Уже в который раз недосчитались они в стаде Красавы. Опять куда-то занес ее бродячий норов. Отец был зол, катал под скулами желваки, с подпасками не разговаривал, видимо, боялся сорваться на разнос. И хотя лично винить было некого, ребята тоже примолкли.
Вскоре они скрылись со стадом в разлапистом ельнике по дороге к поселку. А отец с Пашкой направились по тракту в сторону райцентра.
Утро было безветренное, теплое, но тусклое. Началось оно ярко, солнечно, ночная сырость стекала в низины, к воде, казалось, быстрее обычного. Прошел час-другой, и солнечный диск полинял, растворился в дымчатой кисее. Из-за леса поднялась сизая наволочь, затянула полнеба. За ней следом поплыли пыльные облака с бурыми подпалинами. Птицы, что так звонко встречали зарю, вмиг затихли, затаились в гуще ветвей. Только стрижи с пронзительным свистом резали тугой воздух, кроили его черными росчерками низко над самой водой.
Пашка был не приучен к дневному сну и тяжело переносил переход на ночную пастьбу. От недельного недосыпания голова у него налилась глухой тяжестью, тело обмякло, стало непослушным. А тут еще тащись в такую даль, разыскивай Красаву — чтоб ей провалиться в тартарары! И отец тоже: к чему другому так относится наплевательски — пропади все пропадом!. А тут ни в какую, подавай ему Красаву во всей красе.
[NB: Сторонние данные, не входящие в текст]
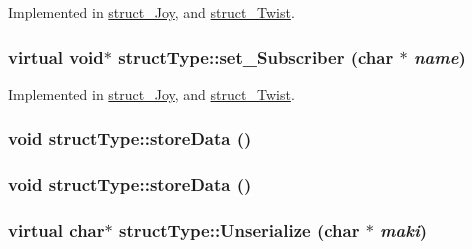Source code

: Implemented in \hyperlink{classstruct__Joy_a775c0f43b9125d8523ed26e72b6ebc44}{struct\_\-Joy}, and \hyperlink{classstruct__Twist_adb9080f278fb0608806c42156f1f9d69}{struct\_\-Twist}.

\hypertarget{classstructType_a2f5adefc54e1e0f5a9100ab78e3c3749}{
\subsubsection[{set\_\-Subscriber}]{\setlength{\rightskip}{0pt plus 5cm}virtual void$\ast$ structType::set\_\-Subscriber (char $\ast$ {\em name})}}
\label{classstructType_a2f5adefc54e1e0f5a9100ab78e3c3749}


Implemented in \hyperlink{classstruct__Joy_a322d144fc1e42403ceb40f1e7f2b8536}{struct\_\-Joy}, and \hyperlink{classstruct__Twist_ae87a3d1851c29e2707ae7bd35fac323b}{struct\_\-Twist}.

\hypertarget{classstructType_aeeef09e0813fb532bd84bbd8010bdd94}{
\subsubsection[{storeData}]{\setlength{\rightskip}{0pt plus 5cm}void structType::storeData ()}}
\label{classstructType_aeeef09e0813fb532bd84bbd8010bdd94}
\hypertarget{classstructType_aeeef09e0813fb532bd84bbd8010bdd94}{
\subsubsection[{storeData}]{\setlength{\rightskip}{0pt plus 5cm}void structType::storeData ()}}
\label{classstructType_aeeef09e0813fb532bd84bbd8010bdd94}
\hypertarget{classstructType_ac89681a3336b2fc76e65435238241db2}{
\subsubsection[{Unserialize}]{\setlength{\rightskip}{0pt plus 5cm}virtual char$\ast$ structType::Unserialize (char $\ast$ {\em maki})}}
\label{classstructType_ac89681a3336b2fc76e65435238241db2}


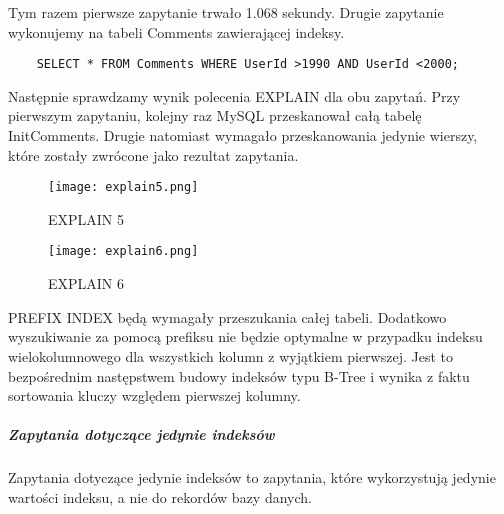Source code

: Tym razem pierwsze zapytanie trwało 1.068 sekundy. Drugie zapytanie wykonujemy na tabeli Comments zawierającej indeksy.
\begin{verbatim}
    SELECT * FROM Comments WHERE UserId >1990 AND UserId <2000;
\end{verbatim}
Następnie sprawdzamy wynik polecenia EXPLAIN dla obu zapytań. Przy pierwszym zapytaniu, kolejny raz MySQL przeskanował całą tabelę Init\textunderscore Comments. Drugie natomiast wymagało przeskanowania jedynie wierszy, które zostały zwrócone jako rezultat zapytania.

\begin{figure}[h]
    \texttt{[image: explain5.png]} 
    \caption{EXPLAIN 5}
\end{figure}

\begin{figure}[h]
    \texttt{[image: explain6.png]} 
    \caption{EXPLAIN 6}
\end{figure}


PREFIX INDEX
będą wymagały przeszukania całej tabeli. Dodatkowo wyszukiwanie za pomocą prefiksu nie będzie optymalne w przypadku indeksu wielokolumnowego dla wszystkich kolumn z wyjątkiem pierwszej. Jest to bezpośrednim następstwem budowy indeksów typu B-Tree i wynika z faktu sortowania kluczy względem pierwszej kolumny.





\subparagraph{Zapytania dotyczące jedynie indeksów}\mbox{}
Zapytania dotyczące jedynie indeksów to zapytania, które wykorzystują jedynie wartości indeksu, a nie do rekordów bazy danych.





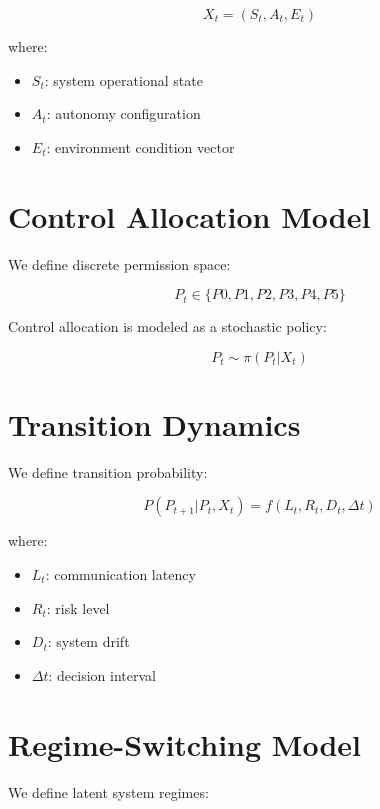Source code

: \documentclass[conference]{IEEEtran}
\begin{document}
\begin{equation}
X_t = (S_t, A_t, E_t)
\end{equation}

where:
\begin{itemize}
\item $S_t$: system operational state
\item $A_t$: autonomy configuration
\item $E_t$: environment condition vector
\end{itemize}

\section{Control Allocation Model}

We define discrete permission space:

\begin{equation}
P_t \in \{P0, P1, P2, P3, P4, P5\}
\end{equation}

Control allocation is modeled as a stochastic policy:

\begin{equation}
P_t \sim \pi(P_t | X_t)
\end{equation}

\section{Transition Dynamics}

We define transition probability:

\begin{equation}
P(P_{t+1} | P_t, X_t) = f(L_t, R_t, D_t, \Delta t)
\end{equation}

where:
\begin{itemize}
\item $L_t$: communication latency
\item $R_t$: risk level
\item $D_t$: system drift
\item $\Delta t$: decision interval
\end{itemize}

\section{Regime-Switching Model}

We define latent system regimes:
\end{document}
Когда своя корова Милка потерялась, так он и виду не подал, спокойнехонько погнал стадо домой. И причитания матери слушать не стал, прикрикнул строго и полез отдыхать на сеновал.
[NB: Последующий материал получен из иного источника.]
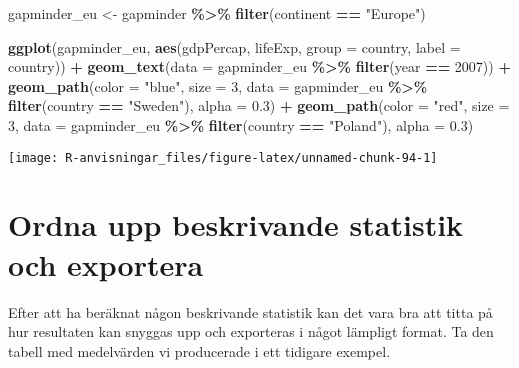 \documentclass[
]{book}
\newenvironment{Shaded}{\begin{snugshade}}{\end{snugshade}}
\newcommand{\AttributeTok}[1]{\textcolor[rgb]{0.13,0.29,0.53}{#1}}
\newcommand{\DecValTok}[1]{\textcolor[rgb]{0.00,0.00,0.81}{#1}}
\newcommand{\FloatTok}[1]{\textcolor[rgb]{0.00,0.00,0.81}{#1}}
\newcommand{\FunctionTok}[1]{\textcolor[rgb]{0.13,0.29,0.53}{\textbf{#1}}}
\newcommand{\NormalTok}[1]{#1}
\newcommand{\OtherTok}[1]{\textcolor[rgb]{0.56,0.35,0.01}{#1}}
\newcommand{\SpecialCharTok}[1]{\textcolor[rgb]{0.81,0.36,0.00}{\textbf{#1}}}
\newcommand{\StringTok}[1]{\textcolor[rgb]{0.31,0.60,0.02}{#1}}
\theoremstyle{definition}
\theoremstyle{definition}
\theoremstyle{definition}
\theoremstyle{definition}
\theoremstyle{remark}
\begin{document}
\begin{Shaded}
\begin{Highlighting}[]
\NormalTok{gapminder\_eu }\OtherTok{\textless{}{-}}\NormalTok{ gapminder }\SpecialCharTok{\%\textgreater{}\%} \FunctionTok{filter}\NormalTok{(continent }\SpecialCharTok{==} \StringTok{"Europe"}\NormalTok{)}

\FunctionTok{ggplot}\NormalTok{(gapminder\_eu, }\FunctionTok{aes}\NormalTok{(gdpPercap, lifeExp, }\AttributeTok{group =}\NormalTok{ country, }\AttributeTok{label =}\NormalTok{ country)) }\SpecialCharTok{+}
  \FunctionTok{geom\_text}\NormalTok{(}\AttributeTok{data =}\NormalTok{ gapminder\_eu }\SpecialCharTok{\%\textgreater{}\%} \FunctionTok{filter}\NormalTok{(year }\SpecialCharTok{==} \DecValTok{2007}\NormalTok{)) }\SpecialCharTok{+}
  \FunctionTok{geom\_path}\NormalTok{(}\AttributeTok{color =} \StringTok{"blue"}\NormalTok{, }\AttributeTok{size =} \DecValTok{3}\NormalTok{, }\AttributeTok{data =}\NormalTok{ gapminder\_eu }\SpecialCharTok{\%\textgreater{}\%} \FunctionTok{filter}\NormalTok{(country }\SpecialCharTok{==} \StringTok{"Sweden"}\NormalTok{), }\AttributeTok{alpha =} \FloatTok{0.3}\NormalTok{) }\SpecialCharTok{+}
  \FunctionTok{geom\_path}\NormalTok{(}\AttributeTok{color =} \StringTok{"red"}\NormalTok{, }\AttributeTok{size =} \DecValTok{3}\NormalTok{, }\AttributeTok{data =}\NormalTok{ gapminder\_eu }\SpecialCharTok{\%\textgreater{}\%} \FunctionTok{filter}\NormalTok{(country }\SpecialCharTok{==} \StringTok{"Poland"}\NormalTok{), }\AttributeTok{alpha =} \FloatTok{0.3}\NormalTok{)}
\end{Highlighting}
\end{Shaded}

\begin{center}\texttt{[image: R-anvisningar\_files/figure-latex/unnamed-chunk-94-1]} \end{center}

\hypertarget{ordna-upp-beskrivande-statistik-och-exportera}{%
\section{Ordna upp beskrivande statistik och exportera}\label{ordna-upp-beskrivande-statistik-och-exportera}}

Efter att ha beräknat någon beskrivande statistik kan det vara bra att titta på hur resultaten kan snyggas upp och exporteras i något lämpligt format. Ta den tabell med medelvärden vi producerade i ett tidigare exempel.
\end{document}
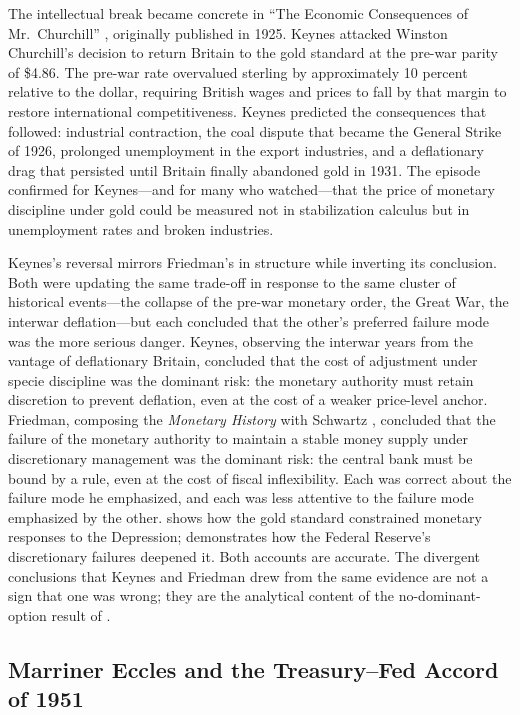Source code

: \documentclass[12pt]{article}
\begin{document}
The intellectual break became concrete in ``The Economic Consequences of
Mr.~Churchill'' \citep{Keynes1931}, originally published in 1925.
Keynes attacked Winston Churchill's decision to return Britain to the
gold standard at the pre-war parity of \$4.86.  The pre-war rate
overvalued sterling by approximately 10 percent relative to the dollar,
requiring British wages and prices to fall by that margin to restore
international competitiveness.  Keynes predicted the
consequences that followed: industrial contraction, the coal dispute that
became the General Strike of 1926, prolonged unemployment in the export
industries, and a deflationary drag that persisted until Britain finally
abandoned gold in 1931.  The episode confirmed for Keynes---and for many
who watched---that the price of monetary discipline under gold could be
measured not in stabilization calculus but in unemployment
rates and broken industries.

Keynes's reversal mirrors Friedman's in structure while inverting its
conclusion.
Both were updating the same trade-off in response to the same cluster of
historical events---the collapse of the pre-war monetary order, the Great
War, the interwar deflation---but each concluded that the other's
preferred failure mode was the more serious danger.  Keynes, observing the
interwar years from the vantage of deflationary Britain, concluded that
the cost of adjustment under specie discipline was the dominant risk:
the monetary authority must retain discretion to prevent deflation, even
at the cost of a weaker price-level anchor.  Friedman, composing the
\textit{Monetary History} with Schwartz \citep{FriedmanSchwartz1963},
concluded that the failure of the monetary authority to maintain a stable
money supply under discretionary management was the dominant risk: the
central bank must be bound by a rule, even at the cost of fiscal
inflexibility.  Each was correct about the failure mode he emphasized, and
each was less attentive to the failure mode emphasized by the other.
\citet{Eichengreen1992} shows how the gold standard constrained
monetary responses to the Depression; \citet{FriedmanSchwartz1963}
demonstrates how the Federal Reserve's discretionary failures deepened it.
Both accounts are accurate.  The divergent conclusions that Keynes and
Friedman drew from the same evidence are not a sign that one was wrong;
they are the analytical content of the no-dominant-option result of
\citet{Sargent2011}.

\subsection{Marriner Eccles and the Treasury--Fed Accord of 1951}
\end{document}
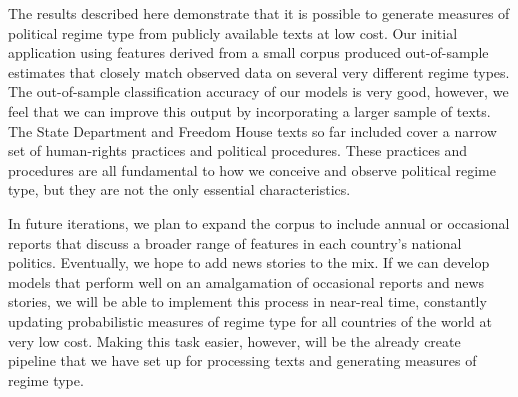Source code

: \documentclass[pdftex,12pt,fullpage,oneside]{amsart}
\begin{document}
The results described here demonstrate that it is possible to generate measures of political regime type from publicly available texts at low cost. Our initial application using features derived from a small corpus produced out-of-sample estimates that closely match observed data on several very different regime types. The out-of-sample classification accuracy of our models is very good, however, we feel that we can improve this output by incorporating a larger sample of texts. The State Department and Freedom House texts so far included cover a narrow set of human-rights practices and political procedures. These practices and procedures are all fundamental to how we conceive and observe political regime type, but they are not the only essential characteristics.

In future iterations, we plan to expand the corpus to include annual or occasional reports that discuss a broader range of features in each country's national politics. Eventually, we hope to add news stories to the mix. If we can develop models that perform well on an amalgamation of occasional reports and news stories, we will be able to implement this process in near-real time, constantly updating probabilistic measures of regime type for all countries of the world at very low cost. Making this task easier, however, will be the already create pipeline that we have set up for processing texts and generating measures of regime type. 

\newpage


\end{document}
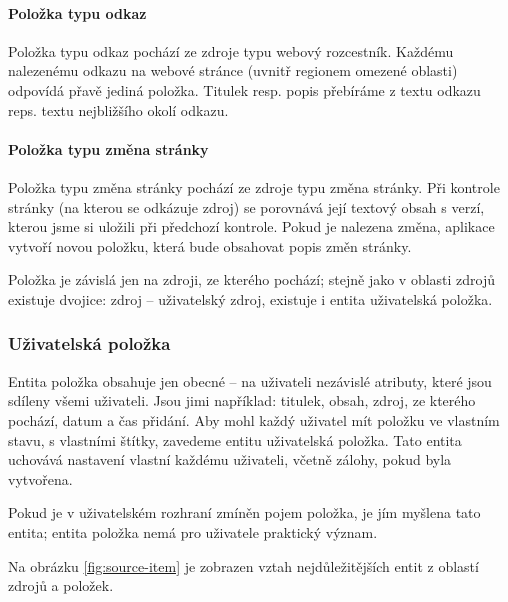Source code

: \paragraph{Položka typu odkaz}

Položka typu odkaz pochází ze zdroje typu webový rozcestník.
Každému nalezenému odkazu na webové stránce (uvnitř regionem omezené oblasti) odpovídá přavě jediná položka.
Titulek resp. popis přebíráme z textu odkazu reps. textu nejbližšího okolí odkazu.

\paragraph{Položka typu změna stránky}

Položka typu změna stránky pochází ze zdroje typu změna stránky.
Při kontrole stránky (na kterou se odkázuje zdroj) se porovnává její textový obsah s verzí, kterou jsme si uložili při předchozí kontrole.
Pokud je nalezena změna, aplikace vytvoří novou položku, která bude obsahovat popis změn stránky.

\bigskip

Položka je závislá jen na zdroji, ze kterého pochází; stejně jako v oblasti zdrojů existuje dvojice: zdroj -- uživatelský zdroj, existuje i entita uživatelská položka.

\subsubsection{Uživatelská položka}

Entita položka obsahuje jen obecné -- na uživateli nezávislé atributy, které jsou sdíleny všemi uživateli.
Jsou jimi například: titulek, obsah, zdroj, ze kterého pochází, datum a čas přidání.
Aby mohl každý uživatel mít položku ve vlastním stavu, s vlastními štítky, zavedeme entitu uživatelská položka.
Tato entita uchovává nastavení vlastní každému uživateli, včetně zálohy, pokud byla vytvořena.

Pokud je v uživatelském rozhraní zmíněn pojem položka, je jím myšlena tato entita; entita položka nemá pro uživatele praktický význam.

\bigskip

Na obrázku \ref{fig:source-item} je zobrazen vztah nejdůležitějších entit z oblastí zdrojů a položek.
— Никуда не денется твоя ненаглядная. К старым хозяевам утянулась — верняк. Будь она неладна!
Мать поохала, повздыхала и ушла на свой страх и риск, не спросившись отца, в деревню неподалеку от райцентра, где купили они Милку нынешней зимой. Привела ведь ее и в стадо вечером не пустила: «И без того намаялась, бедная, взад-то-вперед». Накосила в огороде охапку травы, бросила ее в стайку. Отец на сей раз спокойно отнесся к самоуправству матери, посмеялся только:
— Не зря сказано: худая голова ногам спокою не дает. Я б за ней сам сходил попозже вечером. Устроил стадо в лесу и пошел…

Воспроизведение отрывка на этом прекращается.